Zie hier het probleem van de natie-staat, die de toevallige meerderheid tot norm verheft. Ik dacht altijd dat Nederland en Turkije hemelsbreed verschilden als het gaat om rechten voor minderheden en dat ís ook zo, maar vanuit een fundamenteler perspectief is het hele concept van ‘minderheid’ ridicuul. Schaf de natie-staat af, haal die grenzen weg, donder die nationale vlaggen in de prullenbak en er blijft allemaal niks van over.
Puzzel
Roboskî heeft mij, met andere woorden, geradicaliseerd. Maar nog niet genoeg. Ik snak naar meer. Want alles wat ik leer, past in een groter geheel, en ik wil die puzzel compleet. Al dit denken over rechten, gelijkheid en identiteit heeft mij bijvoorbeeld ook abrupt als een plotseling doorbrekende zon wit gemaakt, na een leven als blanke vrouw. Veel mensen die zich blank noemen verzetten zich tegen wit worden, maar ik kan het van harte aanbevelen.

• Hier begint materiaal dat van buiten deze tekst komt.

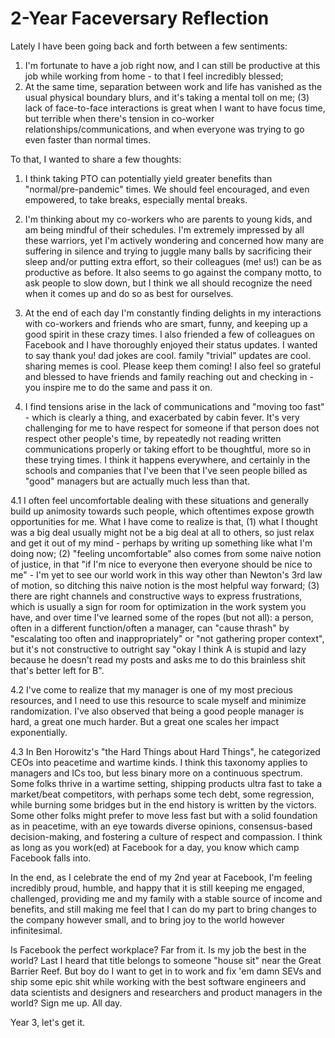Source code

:# 2-Year Faceversary Reflection
Lately I have been going back and forth between a few sentiments: 
1. I'm fortunate to have a job right now, and I can still be productive at this job while working from home - to that I feel incredibly blessed; 
2. At the same time, separation between work and life has vanished as the usual physical boundary blurs, and it's taking a mental toll on me; (3) lack of face-to-face interactions is great when I want to have focus time, but terrible when there's tension in co-worker relationships/communications, and when everyone was trying to go even faster than normal times. 

To that, I wanted to share a few thoughts: 

1. I think taking PTO can potentially yield greater benefits than "normal/pre-pandemic" times. We should feel encouraged, and even empowered, to take breaks, especially mental breaks. 

2. I'm thinking about my co-workers who are parents to young kids, and am being mindful of their schedules. I'm extremely impressed by all these warriors, yet I'm actively wondering and concerned how many are suffering in silence and trying to juggle many balls by sacrificing their sleep and/or putting extra effort, so their colleagues (me! us!) can be as productive as before. It also seems to go against the company motto, to ask people to slow down, but I think we all should recognize the need when it comes up and do so as best for ourselves. 

3. At the end of each day I'm constantly finding delights in my interactions with co-workers and friends who are smart, funny, and keeping up a good spirit in these crazy times. I also friended a few of colleagues on Facebook and I have thoroughly enjoyed their status updates. I wanted to say thank you! dad jokes are cool. family "trivial" updates are cool. sharing memes is cool. Please keep them coming! I also feel so grateful and blessed to have friends and family reaching out and checking in - you inspire me to do the same and pass it on. 

4. I find tensions arise in the lack of communications and "moving too fast" - which is clearly a thing, and exacerbated by cabin fever. It's very challenging for me to have respect for someone if that person does not respect other people's time, by repeatedly not reading written communications properly or taking effort to be thoughtful, more so in these trying times. I think it happens everywhere, and certainly in the schools and companies that I've been that I've seen people billed as "good" managers but are actually much less than that. 

4.1 I often feel uncomfortable dealing with these situations and generally build up animosity towards such people, which oftentimes expose growth opportunities for me. What I have come to realize is that, (1) what I thought was a big deal usually might not be a big deal at all to others, so just relax and get it out of my mind - perhaps by writing up something like what I'm doing now; (2) "feeling uncomfortable" also comes from some naive notion of justice, in that "if I'm nice to everyone then everyone should be nice to me" - I'm yet to see our world work in this way other than Newton's 3rd law of motion, so ditching this naive notion is the most helpful way forward; (3) there are right channels and constructive ways to express frustrations, which is usually a sign for room for optimization in the work system you have, and over time I've learned some of the ropes (but not all): a person, often in a different function/often a manager, can "cause thrash" by "escalating too often and inappropriately" or "not gathering proper context", but it's not constructive to outright say "okay I think A is stupid and lazy because he doesn't read my posts and asks me to do this brainless shit that's better left for B". 

4.2 I've come to realize that my manager is one of my most precious resources, and I need to use this resource to scale myself and minimize randomization. I've also observed that being a good people manager is hard, a great one much harder. But a great one scales her impact exponentially. 

4.3 In Ben Horowitz's "the Hard Things about Hard Things", he categorized CEOs into peacetime and wartime kinds. I think this taxonomy applies to managers and ICs too, but less binary more on a continuous spectrum. Some folks thrive in a wartime setting, shipping products ultra fast to take a market/beat competitors, with perhaps some tech debt, some regression, while burning some bridges but in the end history is written by the victors. Some other folks might prefer to move less fast but with a solid foundation as in peacetime, with an eye towards diverse opinions, consensus-based decision-making, and fostering a culture of respect and compassion. I think as long as you work(ed) at Facebook for a day, you know which camp Facebook falls into. 

In the end, as I celebrate the end of my 2nd year at Facebook, I'm feeling incredibly proud, humble, and happy that it is still keeping me engaged, challenged, providing me and my family with a stable source of income and benefits, and still making me feel that I can do my part to bring changes to the company however small, and to bring joy to the world however infinitesimal. 

Is Facebook the perfect workplace? Far from it. Is my job the best in the world? Last I heard that title belongs to someone "house sit" near the Great Barrier Reef. But boy do I want to get in to work and fix 'em damn SEVs and ship some epic shit while working with the best software engineers and data scientists and designers and researchers and product managers in the world? Sign me up. All day. 

Year 3, let's get it.
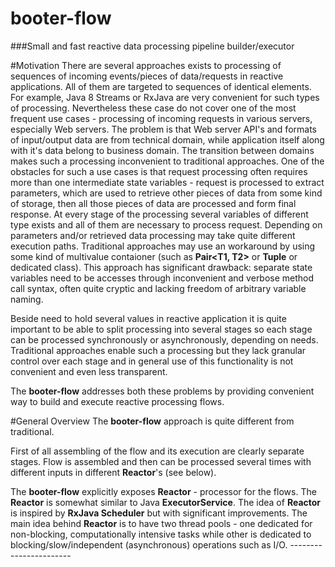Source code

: # booter-flow
###Small and fast reactive data processing pipeline builder/executor

#Motivation
There are several approaches exists to processing of sequences of incoming events/pieces of data/requests in reactive applications.
All of them are targeted to sequences of identical elements. For example, Java 8 Streams or RxJava are very convenient for such types
of processing. Nevertheless these case do not cover one of the most frequent use cases - processing of incoming requests in various 
servers, especially Web servers. The problem is that Web server API's and formats of input/output data
are from technical domain, while application itself along with it's data belong to business domain. The transition between
domains makes such a processing inconvenient to traditional approaches. One of the obstacles for such a use cases is that
request processing often requires more than one intermediate state variables - request is processed to extract parameters,
which are used to retrieve other pieces of data from some kind of storage, then all those pieces of data are 
processed and form final response. At every stage of the processing several variables of different type exists and all 
of them are necessary to process request. Depending on parameters and/or retrieved data processing may take quite different
execution paths. Traditional approaches may use an workaround by using some kind of multivalue contaioner
(such as **Pair<T1, T2>** or **Tuple** or dedicated class). This approach has significant drawback: separate state variables need 
to be accesses through inconvenient and verbose method call syntax, often quite cryptic and lacking freedom of arbitrary
variable naming. 

Beside need to hold several values in reactive application it is quite important to be able to split processing into several 
stages so each stage can be processed synchronously or asynchronously, depending on needs. Traditional approaches enable such 
a processing but they lack granular control over each stage and in general use of this functionality is not convenient and 
even less transparent. 

The **booter-flow** addresses both these problems by providing convenient way to build and execute reactive processing
flows.

#General Overview
The **booter-flow** approach is quite different from traditional. 

First of all assembling of the flow and its execution are clearly separate stages. Flow is assembled and then can be processed several times with different inputs in different
**Reactor**'s (see below). 

The **booter-flow** explicitly exposes **Reactor** - processor for the flows. The **Reactor** is somewhat similar to 
Java **ExecutorService**. The idea of **Reactor** is inspired by **RxJava Scheduler** but with significant improvements.
The main idea behind **Reactor** is to have two thread pools - one dedicated for non-blocking, computationally intensive tasks
while other is dedicated to blocking/slow/independent (asynchronous) operations such as I/O. -----------------------  
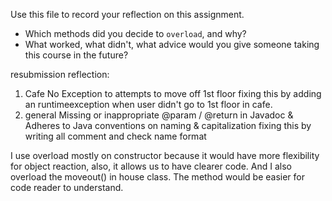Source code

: Use this file to record your reflection on this assignment.

- Which methods did you decide to `overload`, and why?
- What worked, what didn't, what advice would you give someone taking this course in the future?

resubmission reflection:

1. Cafe
    No Exception to attempts to move off 1st floor
        fixing this by adding an runtimeexception when user didn't go to 1st floor in cafe.
2. general
    Missing or inappropriate @param / @return in Javadoc & Adheres to Java conventions on naming & capitalization
        fixing this by writing all comment and check name format


I use overload mostly on constructor because it would have more flexibility for object reaction, also, it allows us to have clearer code. And I also overload the moveout() in house class. The method would be easier for code reader to understand.
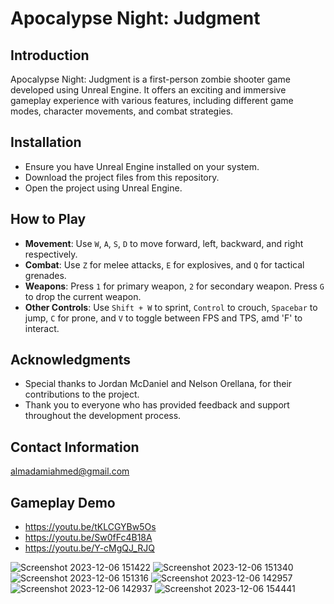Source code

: # Apocalypse Night: Judgment

## Introduction
Apocalypse Night: Judgment is a first-person zombie shooter game developed using Unreal Engine. It offers an exciting and immersive gameplay experience with various features, including different game modes, character movements, and combat strategies.

## Installation
- Ensure you have Unreal Engine installed on your system.
- Download the project files from this repository.
- Open the project using Unreal Engine.

## How to Play
- **Movement**: Use `W`, `A`, `S`, `D` to move forward, left, backward, and right respectively.
- **Combat**: Use `Z` for melee attacks, `E` for explosives, and `Q` for tactical grenades.
- **Weapons**: Press `1` for primary weapon, `2` for secondary weapon. Press `G` to drop the current weapon.
- **Other Controls**: Use `Shift + W` to sprint, `Control` to crouch, `Spacebar` to jump, `C` for prone, and `V` to toggle between FPS and TPS, amd 'F' to interact.


## Acknowledgments
- Special thanks to Jordan McDaniel and Nelson Orellana, for their contributions to the project.
- Thank you to everyone who has provided feedback and support throughout the development process.

## Contact Information
almadamiahmed@gmail.com

## Gameplay Demo
- https://youtu.be/tKLCGYBw5Os
- https://youtu.be/Sw0fFc4B18A
- https://youtu.be/Y-cMgQJ_RJQ


![Screenshot 2023-12-06 151422](https://github.com/Almadam1/Apocalypse-Night-Judgment/assets/39468822/f2d99943-a29b-4767-b85a-63786c981a42)
![Screenshot 2023-12-06 151340](https://github.com/Almadam1/Apocalypse-Night-Judgment/assets/39468822/f4c66c7a-44f0-4589-8b95-0c06ce7c3b19)
![Screenshot 2023-12-06 151316](https://github.com/Almadam1/Apocalypse-Night-Judgment/assets/39468822/fa958f79-4eac-40c5-b34f-bcd8c484e138)
![Screenshot 2023-12-06 142957](https://github.com/Almadam1/Apocalypse-Night-Judgment/assets/39468822/5838f7bc-d0e5-41a1-92ea-d0cc5dc4891e)
![Screenshot 2023-12-06 142937](https://github.com/Almadam1/Apocalypse-Night-Judgment/assets/39468822/aa945703-efab-4589-a212-e2792fd44537)
![Screenshot 2023-12-06 154441](https://github.com/Almadam1/Apocalypse-Night-Judgment/assets/39468822/faca0587-db5b-4442-bc87-e6dda53dcbf5)
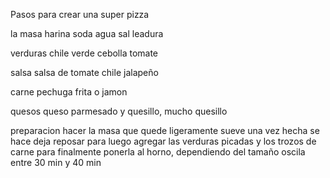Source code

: Pasos para crear una super pizza

la masa
    harina
    soda
    agua
    sal
    leadura

verduras
    chile verde
    cebolla
    tomate

salsa
    salsa de tomate
    chile jalapeño

carne 
    pechuga frita o jamon

quesos
queso parmesado y quesillo, mucho quesillo

preparacion
hacer la masa que quede ligeramente sueve
una vez hecha se hace deja reposar para luego agregar
las verduras picadas y los trozos de carne
para finalmente ponerla al horno, 
dependiendo del tamaño oscila entre 30 min y 40 min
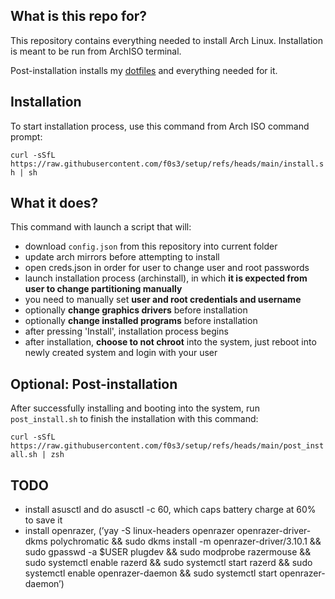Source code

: ## **What is this repo for?**

This repository contains everything needed to install Arch Linux.
Installation is meant to be run from ArchISO terminal.

Post-installation installs my [dotfiles](https://github.com/f0s3/dotfiles) and everything needed for it.


## **Installation**

To start installation process, use this command from Arch ISO command prompt:

`
curl -sSfL https://raw.githubusercontent.com/f0s3/setup/refs/heads/main/install.sh | sh
`


## **What it does?**

This command with launch a script that will:

 - download `config.json` from this repository into current folder
 - update arch mirrors before attempting to install
 - open creds.json in order for user to change user and root passwords
 - launch installation process (archinstall), in which **it is expected from user to change partitioning manually**
 - you need to manually set **user and root credentials and username**
 - optionally **change graphics drivers** before installation
 - optionally **change installed programs** before installation
 - after pressing 'Install', installation process begins
 - after installation, **choose to not chroot** into the system, just reboot into newly created system and login with your user


## **Optional: Post-installation**

After successfully installing and booting into the system, run `post_install.sh` to finish the installation with this command:

`
curl -sSfL https://raw.githubusercontent.com/f0s3/setup/refs/heads/main/post_install.sh | zsh
`

## TODO

- install asusctl and do asusctl -c 60, which caps battery charge at 60% to save it
- install openrazer, (ʼyay -S linux-headers openrazer openrazer-driver-dkms polychromatic && sudo dkms install -m openrazer-driver/3.10.1 && sudo gpasswd -a $USER plugdev && sudo modprobe razermouse && sudo systemctl enable razerd && sudo systemctl start razerd && sudo systemctl enable openrazer-daemon && sudo systemctl start openrazer-daemonʼ)
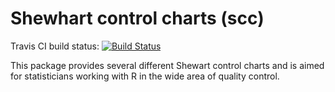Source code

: # Shewhart control charts (scc)

Travis CI build status: [![Build Status](https://travis-ci.org/jakobbossek/scc.svg?branch=master)](https://travis-ci.org/jakobbossek/scc)

This package provides several different Shewart control charts and
is aimed for statisticians working with R in the wide area of quality control.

En nu zoek ik dus naar manieren om die radicalisering te voeden, liefst door mijn leven en werk. Geen idee of dat hier in Zuid-Koerdistan (in Irak) gaat gebeuren. De strijd van de Koerden hier is veel geïnstitutionaliseerder dan die in Turkije en Syrië, met machtsspelletjes tussen machtige, rijke clans met eigen strijdtroepen, waarbij ik me afvraag of er überhaupt nog sprake is van een strijd van het volk. De vraag stellen is hem beantwoorden. En Nederland? Ook Nederland voedt mij nauwelijks, laat ik het daar nu even op houden.
Lezen helpt. Dus nam ik mij aan het prille begin van dit jaar voor om in 2018 geen boeken van witte mannen te lezen maar mezelf te dwingen andere perspectieven te zoeken. Ik las onder andere eindelijk ‘Alledaags racisme’ van Philomena Essed, oorspronkelijk uit 1984. Had ik dat als, zeg, twintigjarige blanke vrouw gelezen, dan had ik het denk ik voor kennisgeving aangenomen. Nu las ik het als witte vrouw en was de impact des te groter omdat ik wist dat dit boek mij aanging. ‘Witte onschuld’ van Gloria Wekker: zelfde laken een pak. In ‘Roofstaat’ van Ewald Vanvugt heb ik vooralsnog alleen gebladerd, en dat ligt niet alleen aan ’s mans kleur – helemaal niet zelfs, want voor sommige boeken kun je gewoon een uitzondering maken, dat is het fijne aan zo’n voornemen. ‘Roofstaat’ is een pil van een paar kilo want er is nogal wat geroofd, dus je stopt het niet makkelijk in je tas als je gaat treinen of logeren, en om dezelfde reden heb ik ‘m ook niet meegenomen naar Koerdistan.
Obama
Van zwarte vrouwen buiten Nederland las ik ‘Why I’m no longer talking to white people about race’, van de Britse Reni Eddo-Lodge. Ik ben bezig met ‘From #BlackLivesMatter to Black Liberation’ van Keeanga-Yamahtta Taylor, een Amerikaanse academicus en activist die eerder dit jaar in Amsterdam was voor een lezing. Ik ben er nog niet zo ver in maar het geeft nu al een overdonderend en ontluisterend inzicht in wat er in de Obama-jaren wel en niet is bereikt op het gebied van racismebestrijding. Er zijn er meer, maar ik heb de meeste boeken die niet op de e-reader staan in Nederland gelaten dus ik heb ze niet allemaal paraat.
Roboski heeft mij uit het systeem getrokken. Het is confronterend en veelzeggend dat er blijkbaar zoiets voor nodig was, maar nu het me gebracht heeft waar ik ben, kan ik alleen maar door op dezelfde weg. En waar die weg me ook gaat brengen, ik zal de ontwikkelingen in Roboskî blijven volgen. Het dorp is voor altijd in mij verankerd.
Fréderike Geerdink is journalist. Als Turkije-kenner en Koerdistan-correspondent leert ze veel over Nederland.